Она подняла глаза, но на меня не посмотрела.
— Ей и тут тоже могло быть хорошо, — сказала она задумчиво. — Но я этого тогда не знала. Поэтому я, может быть, ничего и не сделала...
— Так это что, хорошо, что ее забрали?
— Я этого не говорила, — сказала она, поднялась и вцепилась руками в балконную решетку, устремив взгляд на гору Эсси. — Просто по бумагам у нас все было хуже некуда.
Я обернулся. И теперь она смотрела на меня. — Они о нас знали всё.
— Чего?
Опять то же выражение, которое появляется у нее на лице, когда я не понимаю очевидного.
— Жилец? — понял я, однако. Она кивнула.
— Не знаю уж, что он думал. Но я пробовала... ее искать — один раз.
— И ничего мне не рассказала?
— Ты же был еще совсем ребенок, Финн.
Я задумался над тем, был ли я когда-нибудь ребенком, и отметил при этом, что никто из нас не называл жильца по имени с тех пор, как он от нас съехал; но я, собственно, всегда знал, что Кристиан — трамвайный кондуктор и моряк, инструментальщик, строительный рабочий и предприниматель, владелец палатки и философ износа в поплиновом пальто, — Кристиан даже и на лыжах не мог плюхнуться так, чтобы из него не высыпалась вся правда.
— Но тебе он нравился? — спросила мамка.
— Я не знаю.
— Но ты старался, во всяком случае?
Да, уж старался-то я изо всех сил. И теперь я чувствовал, что могу либо поступить как она — кивнуть с неким удовлетворением от того, что у Линды все в порядке, и на этом успокоиться; либо пойти к себе в комнату и разбить микроскоп, который он не забрал с собой. Но ни одной из этих возможностей не существовало.
— Мне кажется, это ты должен ей написать, — сказала вдруг она. — У тебя же получается?
— И рассказать ей, что не играет никакой роли, что ее забрали? —ядовито сказал я и тут же пожалел об этом. — Разумеется, — поправился я. — Разумеется, я напишу.

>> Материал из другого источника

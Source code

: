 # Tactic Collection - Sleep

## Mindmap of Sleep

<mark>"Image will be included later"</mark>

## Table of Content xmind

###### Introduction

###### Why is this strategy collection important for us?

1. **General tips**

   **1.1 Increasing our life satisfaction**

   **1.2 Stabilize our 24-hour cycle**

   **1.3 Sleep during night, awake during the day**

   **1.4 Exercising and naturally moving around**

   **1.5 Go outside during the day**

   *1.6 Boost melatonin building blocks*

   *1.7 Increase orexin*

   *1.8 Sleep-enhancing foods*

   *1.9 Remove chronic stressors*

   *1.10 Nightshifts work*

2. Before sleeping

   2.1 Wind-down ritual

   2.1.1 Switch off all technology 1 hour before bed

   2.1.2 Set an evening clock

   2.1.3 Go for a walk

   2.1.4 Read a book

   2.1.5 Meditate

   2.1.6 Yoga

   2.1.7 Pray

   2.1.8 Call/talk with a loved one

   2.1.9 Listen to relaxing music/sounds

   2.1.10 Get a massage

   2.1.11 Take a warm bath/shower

— Давай не будем откладывать, — сказала она, встала и пошла принести ручку и бумагу.
А я пока стоял, глядя вниз, на ее чашку с кофе, которую она поставила вместо пресс-папье на письмо от Линды, чтобы его не унес ветер; полная реабилитация, как, вероятно, это виделось мамке; потом я снова уперся взглядом в горную стену Эсси, да так и остался стоять, раздумывая над вопросом, действительно ли я готов выяснить, есть ли это во мне и было ли это во мне когда-нибудь.